■ Task item
An exact, complete copy of the lines below is the expected answer.

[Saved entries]
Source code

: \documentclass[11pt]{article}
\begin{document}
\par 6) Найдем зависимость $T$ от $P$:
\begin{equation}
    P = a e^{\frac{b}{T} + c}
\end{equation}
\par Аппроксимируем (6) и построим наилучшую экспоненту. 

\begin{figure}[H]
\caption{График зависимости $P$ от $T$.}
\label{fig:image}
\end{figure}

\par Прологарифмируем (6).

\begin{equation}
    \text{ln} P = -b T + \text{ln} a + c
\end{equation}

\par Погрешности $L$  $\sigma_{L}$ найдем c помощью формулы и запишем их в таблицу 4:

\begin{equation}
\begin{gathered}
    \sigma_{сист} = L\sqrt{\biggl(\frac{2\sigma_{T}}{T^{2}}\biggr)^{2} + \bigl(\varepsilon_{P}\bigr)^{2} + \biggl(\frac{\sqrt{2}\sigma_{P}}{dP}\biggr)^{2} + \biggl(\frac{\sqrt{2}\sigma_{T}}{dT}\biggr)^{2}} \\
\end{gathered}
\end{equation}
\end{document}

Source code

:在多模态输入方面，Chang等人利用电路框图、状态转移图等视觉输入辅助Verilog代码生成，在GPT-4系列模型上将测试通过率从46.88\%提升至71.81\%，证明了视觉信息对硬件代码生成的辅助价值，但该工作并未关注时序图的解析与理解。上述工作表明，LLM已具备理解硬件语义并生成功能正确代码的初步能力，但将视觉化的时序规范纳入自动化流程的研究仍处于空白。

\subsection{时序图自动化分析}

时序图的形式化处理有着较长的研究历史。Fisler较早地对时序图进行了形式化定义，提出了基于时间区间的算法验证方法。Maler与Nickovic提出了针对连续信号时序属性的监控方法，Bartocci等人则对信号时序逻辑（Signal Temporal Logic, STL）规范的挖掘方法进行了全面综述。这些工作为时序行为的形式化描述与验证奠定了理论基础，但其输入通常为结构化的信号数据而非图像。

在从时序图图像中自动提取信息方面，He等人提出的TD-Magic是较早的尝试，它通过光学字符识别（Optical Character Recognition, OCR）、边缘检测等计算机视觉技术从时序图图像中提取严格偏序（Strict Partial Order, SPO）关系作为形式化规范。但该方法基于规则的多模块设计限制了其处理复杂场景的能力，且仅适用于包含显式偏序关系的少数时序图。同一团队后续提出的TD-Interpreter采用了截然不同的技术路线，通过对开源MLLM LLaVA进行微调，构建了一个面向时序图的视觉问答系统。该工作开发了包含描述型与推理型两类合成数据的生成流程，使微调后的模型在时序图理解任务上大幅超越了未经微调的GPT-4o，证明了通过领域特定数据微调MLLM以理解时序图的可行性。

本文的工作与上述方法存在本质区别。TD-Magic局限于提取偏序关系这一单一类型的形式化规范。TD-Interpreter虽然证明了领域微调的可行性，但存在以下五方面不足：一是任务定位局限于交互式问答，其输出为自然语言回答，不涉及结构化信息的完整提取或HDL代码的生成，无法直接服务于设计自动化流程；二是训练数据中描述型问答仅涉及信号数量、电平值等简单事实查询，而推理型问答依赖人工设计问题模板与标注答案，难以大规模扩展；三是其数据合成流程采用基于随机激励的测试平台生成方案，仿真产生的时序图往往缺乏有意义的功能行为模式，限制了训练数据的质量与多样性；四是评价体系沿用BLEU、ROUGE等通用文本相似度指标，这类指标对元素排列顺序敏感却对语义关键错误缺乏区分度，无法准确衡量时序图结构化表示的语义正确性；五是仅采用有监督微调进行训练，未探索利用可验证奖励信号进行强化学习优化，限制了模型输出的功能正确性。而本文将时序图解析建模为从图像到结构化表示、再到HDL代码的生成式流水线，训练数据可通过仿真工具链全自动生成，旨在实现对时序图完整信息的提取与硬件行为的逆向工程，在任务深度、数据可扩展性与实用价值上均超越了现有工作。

■ Written solution
Source code

: \documentclass[11pt]{article}
\begin{document}
\par 6) Найдем зависимость $T$ от $P$:
\begin{equation}
    P = a e^{\frac{b}{T} + c}
\end{equation}
\par Аппроксимируем (6) и построим наилучшую экспоненту. 

\begin{figure}[H]
\caption{График зависимости $P$ от $T$.}
\label{fig:image}
\end{figure}

\par Прологарифмируем (6).

\begin{equation}
    \text{ln} P = -b T + \text{ln} a + c
\end{equation}

\par Погрешности $L$  $\sigma_{L}$ найдем c помощью формулы и запишем их в таблицу 4:

\begin{equation}
\begin{gathered}
    \sigma_{сист} = L\sqrt{\biggl(\frac{2\sigma_{T}}{T^{2}}\biggr)^{2} + \bigl(\varepsilon_{P}\bigr)^{2} + \biggl(\frac{\sqrt{2}\sigma_{P}}{dP}\biggr)^{2} + \biggl(\frac{\sqrt{2}\sigma_{T}}{dT}\biggr)^{2}} \\
\end{gathered}
\end{equation}
\end{document}

Source code

:在多模态输入方面，Chang等人利用电路框图、状态转移图等视觉输入辅助Verilog代码生成，在GPT-4系列模型上将测试通过率从46.88\%提升至71.81\%，证明了视觉信息对硬件代码生成的辅助价值，但该工作并未关注时序图的解析与理解。上述工作表明，LLM已具备理解硬件语义并生成功能正确代码的初步能力，但将视觉化的时序规范纳入自动化流程的研究仍处于空白。

\subsection{时序图自动化分析}

时序图的形式化处理有着较长的研究历史。Fisler较早地对时序图进行了形式化定义，提出了基于时间区间的算法验证方法。Maler与Nickovic提出了针对连续信号时序属性的监控方法，Bartocci等人则对信号时序逻辑（Signal Temporal Logic, STL）规范的挖掘方法进行了全面综述。这些工作为时序行为的形式化描述与验证奠定了理论基础，但其输入通常为结构化的信号数据而非图像。

在从时序图图像中自动提取信息方面，He等人提出的TD-Magic是较早的尝试，它通过光学字符识别（Optical Character Recognition, OCR）、边缘检测等计算机视觉技术从时序图图像中提取严格偏序（Strict Partial Order, SPO）关系作为形式化规范。但该方法基于规则的多模块设计限制了其处理复杂场景的能力，且仅适用于包含显式偏序关系的少数时序图。同一团队后续提出的TD-Interpreter采用了截然不同的技术路线，通过对开源MLLM LLaVA进行微调，构建了一个面向时序图的视觉问答系统。该工作开发了包含描述型与推理型两类合成数据的生成流程，使微调后的模型在时序图理解任务上大幅超越了未经微调的GPT-4o，证明了通过领域特定数据微调MLLM以理解时序图的可行性。

本文的工作与上述方法存在本质区别。TD-Magic局限于提取偏序关系这一单一类型的形式化规范。TD-Interpreter虽然证明了领域微调的可行性，但存在以下五方面不足：一是任务定位局限于交互式问答，其输出为自然语言回答，不涉及结构化信息的完整提取或HDL代码的生成，无法直接服务于设计自动化流程；二是训练数据中描述型问答仅涉及信号数量、电平值等简单事实查询，而推理型问答依赖人工设计问题模板与标注答案，难以大规模扩展；三是其数据合成流程采用基于随机激励的测试平台生成方案，仿真产生的时序图往往缺乏有意义的功能行为模式，限制了训练数据的质量与多样性；四是评价体系沿用BLEU、ROUGE等通用文本相似度指标，这类指标对元素排列顺序敏感却对语义关键错误缺乏区分度，无法准确衡量时序图结构化表示的语义正确性；五是仅采用有监督微调进行训练，未探索利用可验证奖励信号进行强化学习优化，限制了模型输出的功能正确性。而本文将时序图解析建模为从图像到结构化表示、再到HDL代码的生成式流水线，训练数据可通过仿真工具链全自动生成，旨在实现对时序图完整信息的提取与硬件行为的逆向工程，在任务深度、数据可扩展性与实用价值上均超越了现有工作。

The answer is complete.